I then prepare to do battle which, for me, means a trip to the grocery store to stock our pantry. Everything I don't usually buy, I do. With a sick child who doesn't have an appetite, I don't care what he eats as long as he eats. So things like popsicles, ice cream sandwiches, and Kraft macaroni and cheese (not the regular kind, mind you, but the Sponge Bob kind) make it into my shopping cart along with jello, applesauce, and ingredients for a variety of soups. For good measure, I also pick up a big jug of Mr. Bubbles because nothing is more soothing and relaxing than a good bubble bath (my ultimate secret weapon with all illnesses).

Later that night we're all sitting in the family room watching the season finale of The Amazing Race, and during a commercial Nicholas and Jonathan give Timothy some orders.

"Five feet. That's how far you need to stay away from me," reminds Nicholas.

"Don't get your flu germs all over the Wii," says Jonathan. "Don't use the purple controller. Don't use the black controller."

Well, we only have a purple and black controller, and Timothy opens his mouth to say something. I have a feeling it's not something good, so I intervene.

"Timothy, don't listen to your brothers. You'll be home without them, and you can do whatever you want. You can even go roll around in their beds and breathe on their pillows."

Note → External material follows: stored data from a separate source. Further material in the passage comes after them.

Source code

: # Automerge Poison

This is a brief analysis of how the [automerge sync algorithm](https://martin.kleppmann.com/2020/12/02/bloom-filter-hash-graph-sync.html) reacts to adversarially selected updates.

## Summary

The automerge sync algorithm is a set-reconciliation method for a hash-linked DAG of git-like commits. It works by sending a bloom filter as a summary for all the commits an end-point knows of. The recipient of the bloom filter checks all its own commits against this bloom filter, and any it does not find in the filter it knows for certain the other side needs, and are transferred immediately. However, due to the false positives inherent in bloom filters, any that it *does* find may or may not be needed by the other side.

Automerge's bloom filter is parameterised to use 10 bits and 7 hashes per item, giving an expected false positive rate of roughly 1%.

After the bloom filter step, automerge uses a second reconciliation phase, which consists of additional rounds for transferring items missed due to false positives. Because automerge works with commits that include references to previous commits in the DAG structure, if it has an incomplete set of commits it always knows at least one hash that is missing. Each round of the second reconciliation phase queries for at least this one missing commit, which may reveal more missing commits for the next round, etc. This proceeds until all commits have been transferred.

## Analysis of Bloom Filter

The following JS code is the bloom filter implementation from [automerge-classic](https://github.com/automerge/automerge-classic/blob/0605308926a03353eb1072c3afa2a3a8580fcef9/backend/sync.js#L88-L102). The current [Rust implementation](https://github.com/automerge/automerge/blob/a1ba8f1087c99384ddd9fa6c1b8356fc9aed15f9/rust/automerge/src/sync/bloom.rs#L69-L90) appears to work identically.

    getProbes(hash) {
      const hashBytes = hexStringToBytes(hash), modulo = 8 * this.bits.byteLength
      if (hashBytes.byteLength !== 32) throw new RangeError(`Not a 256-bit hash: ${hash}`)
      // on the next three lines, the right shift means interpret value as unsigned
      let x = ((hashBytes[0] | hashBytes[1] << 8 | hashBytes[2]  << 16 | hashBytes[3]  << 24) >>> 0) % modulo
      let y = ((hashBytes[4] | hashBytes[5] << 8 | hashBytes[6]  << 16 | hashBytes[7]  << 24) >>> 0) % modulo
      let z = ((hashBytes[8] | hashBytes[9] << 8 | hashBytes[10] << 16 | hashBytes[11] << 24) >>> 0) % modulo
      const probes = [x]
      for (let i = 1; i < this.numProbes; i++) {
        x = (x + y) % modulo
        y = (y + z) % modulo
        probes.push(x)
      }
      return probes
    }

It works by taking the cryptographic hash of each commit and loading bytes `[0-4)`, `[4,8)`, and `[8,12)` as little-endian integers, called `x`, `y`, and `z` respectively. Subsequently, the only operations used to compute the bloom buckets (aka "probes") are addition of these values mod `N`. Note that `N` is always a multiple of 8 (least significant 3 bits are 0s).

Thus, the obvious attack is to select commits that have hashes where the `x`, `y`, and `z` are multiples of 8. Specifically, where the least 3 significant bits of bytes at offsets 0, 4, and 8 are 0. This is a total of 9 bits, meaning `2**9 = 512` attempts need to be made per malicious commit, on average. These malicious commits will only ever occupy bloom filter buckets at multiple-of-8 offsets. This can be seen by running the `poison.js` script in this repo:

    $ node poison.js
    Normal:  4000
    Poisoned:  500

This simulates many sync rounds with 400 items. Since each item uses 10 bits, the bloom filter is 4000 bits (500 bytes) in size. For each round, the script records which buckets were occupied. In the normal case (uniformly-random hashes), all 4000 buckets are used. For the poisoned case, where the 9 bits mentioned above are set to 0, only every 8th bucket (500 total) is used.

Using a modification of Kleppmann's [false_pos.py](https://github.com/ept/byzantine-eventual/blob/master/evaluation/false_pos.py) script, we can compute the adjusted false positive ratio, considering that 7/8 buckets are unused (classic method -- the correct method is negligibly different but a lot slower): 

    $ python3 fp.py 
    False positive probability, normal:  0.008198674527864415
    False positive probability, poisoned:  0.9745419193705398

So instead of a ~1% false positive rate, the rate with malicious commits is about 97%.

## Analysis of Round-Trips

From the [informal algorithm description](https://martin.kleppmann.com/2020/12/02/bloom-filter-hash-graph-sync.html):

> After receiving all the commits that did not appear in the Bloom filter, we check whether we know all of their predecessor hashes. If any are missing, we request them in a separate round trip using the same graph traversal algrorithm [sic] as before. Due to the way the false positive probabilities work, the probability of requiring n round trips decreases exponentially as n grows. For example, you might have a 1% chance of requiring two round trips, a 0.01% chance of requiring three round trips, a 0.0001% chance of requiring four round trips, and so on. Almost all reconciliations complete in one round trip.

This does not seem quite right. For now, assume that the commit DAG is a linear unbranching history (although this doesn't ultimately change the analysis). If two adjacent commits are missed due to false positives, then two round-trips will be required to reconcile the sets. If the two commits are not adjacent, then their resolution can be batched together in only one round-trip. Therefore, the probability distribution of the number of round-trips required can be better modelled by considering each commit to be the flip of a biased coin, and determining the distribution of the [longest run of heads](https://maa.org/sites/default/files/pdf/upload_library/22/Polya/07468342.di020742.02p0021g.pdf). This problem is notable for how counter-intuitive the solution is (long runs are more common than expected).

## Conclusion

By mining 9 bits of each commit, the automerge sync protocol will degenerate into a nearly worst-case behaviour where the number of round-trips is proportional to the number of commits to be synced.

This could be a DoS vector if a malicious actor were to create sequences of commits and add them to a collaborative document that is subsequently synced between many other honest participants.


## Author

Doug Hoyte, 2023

"Mom!" yell the older boys.

But Timothy can hold his own because a few commercials later he stands in front of Nicholas and asks him if this is five feet. When Nicholas says yes, Timothy takes a giant step forward.

"Four feet," he says with a grin. He takes another step. "And now it's three feet."

This time Dad intervenes.

For someone who is supposed to be sick, and who looks like death warmed over, Timothy is not going to let some silly flu bug stop him from having fun. He sets up Star Wars Monopoly on the kitchen table so we can play all day (guess who is included in that we?), he places Scrabble Junior and Guess Who? next to the couch, and the Lego bins are ready and waiting.

Something tells me this is going to be a long week ...

and I am thinking that I just may have to keep Mr. Bubbles for myself.


tiziana said...

Caro, caro piccolo Timothy, come vorrei anch'io essere lì con te questo weekend per giocare a Star Wars Monopoly, Scrabble o Lego. Per fortuna hai una mamma bravissima che starà con te tante, tante ore.
Auguri piccolo Timothy, speriamo che l'influenza ti passi presto. Devi dire ai tuoi fratelloni che quando staranno male, dovranno starti lontano 4 passi e che i loro passi sono molto più grandi dei tuoi.
Un bacino.

Miss Stewart and Students said...

What was that commercial from our youth? "Mr. Bubbles, take me away?" Oh wait, it was Calgon. (You might be too young to remember...)

I'm glad he was feeling good enough to give as good as he got!

Jenna Walker Cremeans said...

I love that your little guy had the gumption to stand up for himself! :) And only the best moms buy fun macaroni and bubble bath for their kids when they are sick!